| TASK ITEM |
Print every line exactly as it appears in the material below.

| RECORDS FOR PROCESSING |
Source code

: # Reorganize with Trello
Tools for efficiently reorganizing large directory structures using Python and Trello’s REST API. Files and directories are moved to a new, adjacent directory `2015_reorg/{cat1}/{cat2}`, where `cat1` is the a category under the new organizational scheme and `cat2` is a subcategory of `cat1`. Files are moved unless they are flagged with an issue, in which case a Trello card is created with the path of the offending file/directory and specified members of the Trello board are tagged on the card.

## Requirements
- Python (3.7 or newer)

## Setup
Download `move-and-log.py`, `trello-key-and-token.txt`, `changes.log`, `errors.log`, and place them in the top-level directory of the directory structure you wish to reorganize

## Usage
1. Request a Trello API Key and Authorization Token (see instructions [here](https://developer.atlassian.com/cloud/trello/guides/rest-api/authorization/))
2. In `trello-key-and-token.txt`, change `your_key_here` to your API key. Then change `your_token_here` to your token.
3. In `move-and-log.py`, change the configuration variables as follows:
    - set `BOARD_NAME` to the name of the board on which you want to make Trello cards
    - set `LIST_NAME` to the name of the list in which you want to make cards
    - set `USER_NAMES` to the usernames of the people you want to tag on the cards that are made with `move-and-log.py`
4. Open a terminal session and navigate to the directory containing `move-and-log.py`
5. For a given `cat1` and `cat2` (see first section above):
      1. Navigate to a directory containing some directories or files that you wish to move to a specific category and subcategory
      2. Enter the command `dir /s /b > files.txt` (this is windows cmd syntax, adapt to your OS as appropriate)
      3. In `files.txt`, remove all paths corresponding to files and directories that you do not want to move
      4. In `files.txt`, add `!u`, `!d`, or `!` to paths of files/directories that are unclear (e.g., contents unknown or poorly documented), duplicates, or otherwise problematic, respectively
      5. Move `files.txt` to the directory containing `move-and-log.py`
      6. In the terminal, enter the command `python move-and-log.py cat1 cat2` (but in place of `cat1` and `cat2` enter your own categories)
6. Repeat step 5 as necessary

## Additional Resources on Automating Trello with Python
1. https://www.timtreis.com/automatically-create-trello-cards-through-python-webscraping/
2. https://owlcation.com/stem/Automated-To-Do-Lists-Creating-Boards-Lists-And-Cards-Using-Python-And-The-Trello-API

| PROBLEM SOLUTION |
Source code

: # Reorganize with Trello
Tools for efficiently reorganizing large directory structures using Python and Trello’s REST API. Files and directories are moved to a new, adjacent directory `2015_reorg/{cat1}/{cat2}`, where `cat1` is the a category under the new organizational scheme and `cat2` is a subcategory of `cat1`. Files are moved unless they are flagged with an issue, in which case a Trello card is created with the path of the offending file/directory and specified members of the Trello board are tagged on the card.

## Requirements
- Python (3.7 or newer)

## Setup
Download `move-and-log.py`, `trello-key-and-token.txt`, `changes.log`, `errors.log`, and place them in the top-level directory of the directory structure you wish to reorganize

## Usage
1. Request a Trello API Key and Authorization Token (see instructions [here](https://developer.atlassian.com/cloud/trello/guides/rest-api/authorization/))
2. In `trello-key-and-token.txt`, change `your_key_here` to your API key. Then change `your_token_here` to your token.
3. In `move-and-log.py`, change the configuration variables as follows:
    - set `BOARD_NAME` to the name of the board on which you want to make Trello cards
    - set `LIST_NAME` to the name of the list in which you want to make cards
    - set `USER_NAMES` to the usernames of the people you want to tag on the cards that are made with `move-and-log.py`
4. Open a terminal session and navigate to the directory containing `move-and-log.py`
5. For a given `cat1` and `cat2` (see first section above):
      1. Navigate to a directory containing some directories or files that you wish to move to a specific category and subcategory
      2. Enter the command `dir /s /b > files.txt` (this is windows cmd syntax, adapt to your OS as appropriate)
      3. In `files.txt`, remove all paths corresponding to files and directories that you do not want to move
      4. In `files.txt`, add `!u`, `!d`, or `!` to paths of files/directories that are unclear (e.g., contents unknown or poorly documented), duplicates, or otherwise problematic, respectively
      5. Move `files.txt` to the directory containing `move-and-log.py`
      6. In the terminal, enter the command `python move-and-log.py cat1 cat2` (but in place of `cat1` and `cat2` enter your own categories)
6. Repeat step 5 as necessary

## Additional Resources on Automating Trello with Python
1. https://www.timtreis.com/automatically-create-trello-cards-through-python-webscraping/
2. https://owlcation.com/stem/Automated-To-Do-Lists-Creating-Boards-Lists-And-Cards-Using-Python-And-The-Trello-API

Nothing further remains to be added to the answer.